Recorded data:
● ● ● ● ● ● ●

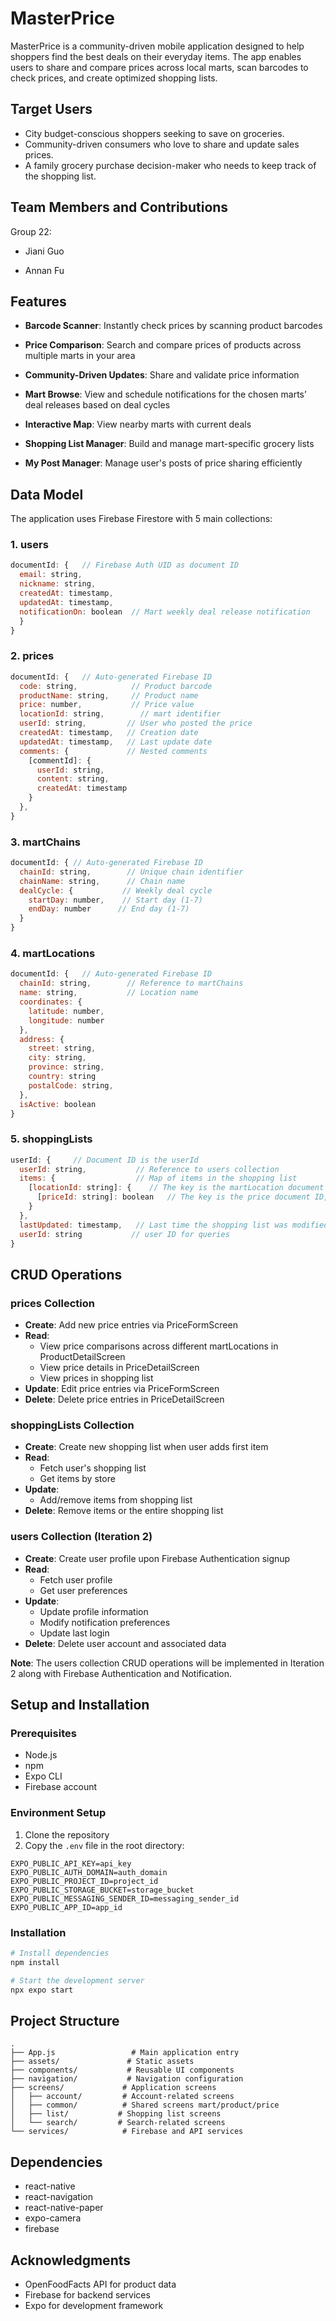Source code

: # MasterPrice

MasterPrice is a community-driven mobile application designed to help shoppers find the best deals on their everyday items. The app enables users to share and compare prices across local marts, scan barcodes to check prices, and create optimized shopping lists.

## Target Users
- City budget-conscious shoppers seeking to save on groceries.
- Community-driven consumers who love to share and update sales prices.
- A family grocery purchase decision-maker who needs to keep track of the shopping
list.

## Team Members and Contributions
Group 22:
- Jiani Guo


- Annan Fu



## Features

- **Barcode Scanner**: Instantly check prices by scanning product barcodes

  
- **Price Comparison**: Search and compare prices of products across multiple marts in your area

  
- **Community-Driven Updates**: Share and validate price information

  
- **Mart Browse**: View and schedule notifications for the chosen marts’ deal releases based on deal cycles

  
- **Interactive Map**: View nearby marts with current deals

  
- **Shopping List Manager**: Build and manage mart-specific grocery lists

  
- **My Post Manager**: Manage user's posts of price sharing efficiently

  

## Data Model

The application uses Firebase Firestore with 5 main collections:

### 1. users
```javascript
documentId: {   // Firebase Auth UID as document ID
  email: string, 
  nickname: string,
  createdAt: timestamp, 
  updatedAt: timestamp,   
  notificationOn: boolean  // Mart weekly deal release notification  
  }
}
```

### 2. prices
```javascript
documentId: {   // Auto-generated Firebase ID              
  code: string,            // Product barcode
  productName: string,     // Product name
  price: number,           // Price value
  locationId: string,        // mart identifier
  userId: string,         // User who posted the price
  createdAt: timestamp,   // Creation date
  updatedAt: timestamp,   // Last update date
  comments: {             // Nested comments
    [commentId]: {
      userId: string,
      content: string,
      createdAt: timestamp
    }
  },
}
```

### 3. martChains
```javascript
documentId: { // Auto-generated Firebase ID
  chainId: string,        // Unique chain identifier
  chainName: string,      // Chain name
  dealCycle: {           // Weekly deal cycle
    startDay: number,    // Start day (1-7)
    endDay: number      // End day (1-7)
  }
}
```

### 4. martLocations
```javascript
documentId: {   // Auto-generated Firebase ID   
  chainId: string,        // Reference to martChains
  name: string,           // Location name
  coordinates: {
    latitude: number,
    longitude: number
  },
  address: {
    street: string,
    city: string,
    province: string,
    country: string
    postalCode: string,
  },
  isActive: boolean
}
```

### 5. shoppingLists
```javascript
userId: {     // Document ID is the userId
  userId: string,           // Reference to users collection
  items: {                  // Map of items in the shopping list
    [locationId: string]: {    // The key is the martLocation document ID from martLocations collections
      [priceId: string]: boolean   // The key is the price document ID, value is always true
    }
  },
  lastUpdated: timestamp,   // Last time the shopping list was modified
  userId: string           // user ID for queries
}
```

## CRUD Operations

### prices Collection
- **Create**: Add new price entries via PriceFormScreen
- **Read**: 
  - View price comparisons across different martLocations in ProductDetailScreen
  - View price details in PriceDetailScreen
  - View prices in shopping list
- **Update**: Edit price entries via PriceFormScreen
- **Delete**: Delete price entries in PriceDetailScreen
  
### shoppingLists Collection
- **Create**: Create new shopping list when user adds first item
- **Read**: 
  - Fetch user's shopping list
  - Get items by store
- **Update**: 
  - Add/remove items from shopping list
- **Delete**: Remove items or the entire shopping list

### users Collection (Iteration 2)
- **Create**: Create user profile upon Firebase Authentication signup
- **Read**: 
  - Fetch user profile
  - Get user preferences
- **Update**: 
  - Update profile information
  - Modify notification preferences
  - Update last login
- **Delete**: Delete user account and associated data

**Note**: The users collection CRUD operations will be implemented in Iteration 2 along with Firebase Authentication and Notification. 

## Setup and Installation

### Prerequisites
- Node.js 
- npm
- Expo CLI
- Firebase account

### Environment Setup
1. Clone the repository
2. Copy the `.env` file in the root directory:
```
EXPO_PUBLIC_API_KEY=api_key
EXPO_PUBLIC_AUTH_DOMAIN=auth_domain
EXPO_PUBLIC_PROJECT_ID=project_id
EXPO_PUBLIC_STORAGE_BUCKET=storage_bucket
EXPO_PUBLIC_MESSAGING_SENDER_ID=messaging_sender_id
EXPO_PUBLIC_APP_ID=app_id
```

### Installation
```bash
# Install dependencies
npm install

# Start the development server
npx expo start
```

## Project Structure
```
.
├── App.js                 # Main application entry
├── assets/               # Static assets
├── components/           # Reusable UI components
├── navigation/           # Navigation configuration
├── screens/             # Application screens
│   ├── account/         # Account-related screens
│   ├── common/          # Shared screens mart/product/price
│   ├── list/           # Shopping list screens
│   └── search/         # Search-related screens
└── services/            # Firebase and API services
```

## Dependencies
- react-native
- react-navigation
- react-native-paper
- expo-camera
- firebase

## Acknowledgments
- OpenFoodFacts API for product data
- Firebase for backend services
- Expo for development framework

● ● ● ● ● ● ●

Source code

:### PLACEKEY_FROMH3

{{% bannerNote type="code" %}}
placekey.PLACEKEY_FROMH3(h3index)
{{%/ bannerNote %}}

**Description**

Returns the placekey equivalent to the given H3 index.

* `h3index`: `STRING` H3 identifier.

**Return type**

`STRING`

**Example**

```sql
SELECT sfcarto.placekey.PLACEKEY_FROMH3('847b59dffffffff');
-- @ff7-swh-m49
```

● ● ● ● ● ● ●

## EXERCISE AIM
Lines with "check": return each one from the data above.

## REPLY
MasterPrice is a community-driven mobile application designed to help shoppers find the best deals on their everyday items. The app enables users to share and compare prices across local marts, scan barcodes to check prices, and create optimized shopping lists.
- **Barcode Scanner**: Instantly check prices by scanning product barcodes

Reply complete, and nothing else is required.